=== Source material ===

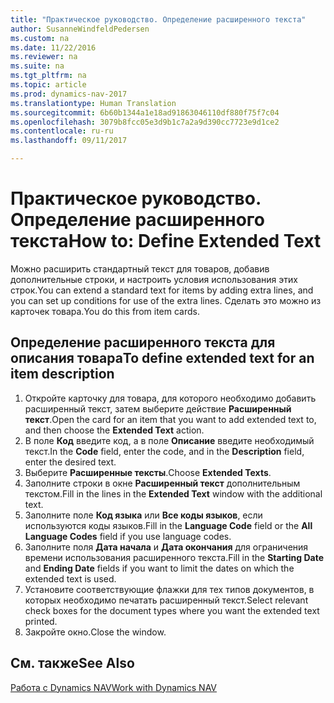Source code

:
 ```yaml
---
title: "Практическое руководство. Определение расширенного текста"
author: SusanneWindfeldPedersen
ms.custom: na
ms.date: 11/22/2016
ms.reviewer: na
ms.suite: na
ms.tgt_pltfrm: na
ms.topic: article
ms.prod: dynamics-nav-2017
ms.translationtype: Human Translation
ms.sourcegitcommit: 6b60b1344a1e18ad91863046110df880f75f7c04
ms.openlocfilehash: 3079b8fcc05e3d9b1c7a2a9d390cc7723e9d1ce2
ms.contentlocale: ru-ru
ms.lasthandoff: 09/11/2017

---
```

    
# <a name="how-to-define-extended-text"></a><span data-ttu-id="d2186-102">Практическое руководство. Определение расширенного текста</span><span class="sxs-lookup"><span data-stu-id="d2186-102">How to: Define Extended Text</span></span>

<span data-ttu-id="d2186-103">Можно расширить стандартный текст для товаров, добавив дополнительные строки, и настроить условия использования этих строк.</span><span class="sxs-lookup"><span data-stu-id="d2186-103">You can extend a standard text for items by adding extra lines, and you can set up conditions for use of the extra lines.</span></span> <span data-ttu-id="d2186-104">Сделать это можно из карточек товара.</span><span class="sxs-lookup"><span data-stu-id="d2186-104">You do this from item cards.</span></span>

## <a name="to-define-extended-text-for-an-item-description"></a><span data-ttu-id="d2186-105">Определение расширенного текста для описания товара</span><span class="sxs-lookup"><span data-stu-id="d2186-105">To define extended text for an item description</span></span>
1. <span data-ttu-id="d2186-106">Откройте карточку для товара, для которого необходимо добавить расширенный текст, затем выберите действие **Расширенный текст**.</span><span class="sxs-lookup"><span data-stu-id="d2186-106">Open the card for an item that you want to add extended text to, and then choose the **Extended Text** action.</span></span>
2. <span data-ttu-id="d2186-107">В поле **Код** введите код, а в поле **Описание** введите необходимый текст.</span><span class="sxs-lookup"><span data-stu-id="d2186-107">In the **Code** field, enter the code, and in the **Description** field, enter the desired text.</span></span>
3. <span data-ttu-id="d2186-108">Выберите **Расширенные тексты**.</span><span class="sxs-lookup"><span data-stu-id="d2186-108">Choose **Extended Texts**.</span></span>
4. <span data-ttu-id="d2186-109">Заполните строки в окне **Расширенный текст** дополнительным текстом.</span><span class="sxs-lookup"><span data-stu-id="d2186-109">Fill in the lines in the **Extended Text** window with the additional text.</span></span>
5. <span data-ttu-id="d2186-110">Заполните поле **Код языка** или **Все коды языков**, если используются коды языков.</span><span class="sxs-lookup"><span data-stu-id="d2186-110">Fill in the **Language Code** field or the **All Language Codes** field if you use language codes.</span></span> 
6. <span data-ttu-id="d2186-111">Заполните поля **Дата начала** и **Дата окончания** для ограничения времени использования расширенного текста.</span><span class="sxs-lookup"><span data-stu-id="d2186-111">Fill in the **Starting Date** and **Ending Date** fields if you want to limit the dates on which the extended text is used.</span></span>
7. <span data-ttu-id="d2186-112">Установите соответствующие флажки для тех типов документов, в которых необходимо печатать расширенный текст.</span><span class="sxs-lookup"><span data-stu-id="d2186-112">Select relevant check boxes for the document types where you want the extended text printed.</span></span>
8. <span data-ttu-id="d2186-113">Закройте окно.</span><span class="sxs-lookup"><span data-stu-id="d2186-113">Close the window.</span></span>

## <a name="see-also"></a><span data-ttu-id="d2186-114">См. также</span><span class="sxs-lookup"><span data-stu-id="d2186-114">See Also</span></span>
[<span data-ttu-id="d2186-115">Работа с Dynamics NAV</span><span class="sxs-lookup"><span data-stu-id="d2186-115">Work with Dynamics NAV</span></span>](ui-work-product.md)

===

### Exercise brief
Output all the records, word for word, with no pictures in the copy.

### Solution to the problem
Source code

:
 ```yaml
---
title: "Практическое руководство. Определение расширенного текста"
author: SusanneWindfeldPedersen
ms.custom: na
ms.date: 11/22/2016
ms.reviewer: na
ms.suite: na
ms.tgt_pltfrm: na
ms.topic: article
ms.prod: dynamics-nav-2017
ms.translationtype: Human Translation
ms.sourcegitcommit: 6b60b1344a1e18ad91863046110df880f75f7c04
ms.openlocfilehash: 3079b8fcc05e3d9b1c7a2a9d390cc7723e9d1ce2
ms.contentlocale: ru-ru
ms.lasthandoff: 09/11/2017

---
```

    
# <a name="how-to-define-extended-text"></a><span data-ttu-id="d2186-102">Практическое руководство. Определение расширенного текста</span><span class="sxs-lookup"><span data-stu-id="d2186-102">How to: Define Extended Text</span></span>

<span data-ttu-id="d2186-103">Можно расширить стандартный текст для товаров, добавив дополнительные строки, и настроить условия использования этих строк.</span><span class="sxs-lookup"><span data-stu-id="d2186-103">You can extend a standard text for items by adding extra lines, and you can set up conditions for use of the extra lines.</span></span> <span data-ttu-id="d2186-104">Сделать это можно из карточек товара.</span><span class="sxs-lookup"><span data-stu-id="d2186-104">You do this from item cards.</span></span>

## <a name="to-define-extended-text-for-an-item-description"></a><span data-ttu-id="d2186-105">Определение расширенного текста для описания товара</span><span class="sxs-lookup"><span data-stu-id="d2186-105">To define extended text for an item description</span></span>
1. <span data-ttu-id="d2186-106">Откройте карточку для товара, для которого необходимо добавить расширенный текст, затем выберите действие **Расширенный текст**.</span><span class="sxs-lookup"><span data-stu-id="d2186-106">Open the card for an item that you want to add extended text to, and then choose the **Extended Text** action.</span></span>
2. <span data-ttu-id="d2186-107">В поле **Код** введите код, а в поле **Описание** введите необходимый текст.</span><span class="sxs-lookup"><span data-stu-id="d2186-107">In the **Code** field, enter the code, and in the **Description** field, enter the desired text.</span></span>
3. <span data-ttu-id="d2186-108">Выберите **Расширенные тексты**.</span><span class="sxs-lookup"><span data-stu-id="d2186-108">Choose **Extended Texts**.</span></span>
4. <span data-ttu-id="d2186-109">Заполните строки в окне **Расширенный текст** дополнительным текстом.</span><span class="sxs-lookup"><span data-stu-id="d2186-109">Fill in the lines in the **Extended Text** window with the additional text.</span></span>
5. <span data-ttu-id="d2186-110">Заполните поле **Код языка** или **Все коды языков**, если используются коды языков.</span><span class="sxs-lookup"><span data-stu-id="d2186-110">Fill in the **Language Code** field or the **All Language Codes** field if you use language codes.</span></span> 
6. <span data-ttu-id="d2186-111">Заполните поля **Дата начала** и **Дата окончания** для ограничения времени использования расширенного текста.</span><span class="sxs-lookup"><span data-stu-id="d2186-111">Fill in the **Starting Date** and **Ending Date** fields if you want to limit the dates on which the extended text is used.</span></span>
7. <span data-ttu-id="d2186-112">Установите соответствующие флажки для тех типов документов, в которых необходимо печатать расширенный текст.</span><span class="sxs-lookup"><span data-stu-id="d2186-112">Select relevant check boxes for the document types where you want the extended text printed.</span></span>
8. <span data-ttu-id="d2186-113">Закройте окно.</span><span class="sxs-lookup"><span data-stu-id="d2186-113">Close the window.</span></span>

## <a name="see-also"></a><span data-ttu-id="d2186-114">См. также</span><span class="sxs-lookup"><span data-stu-id="d2186-114">See Also</span></span>
[<span data-ttu-id="d2186-115">Работа с Dynamics NAV</span><span class="sxs-lookup"><span data-stu-id="d2186-115">Work with Dynamics NAV</span></span>](ui-work-product.md)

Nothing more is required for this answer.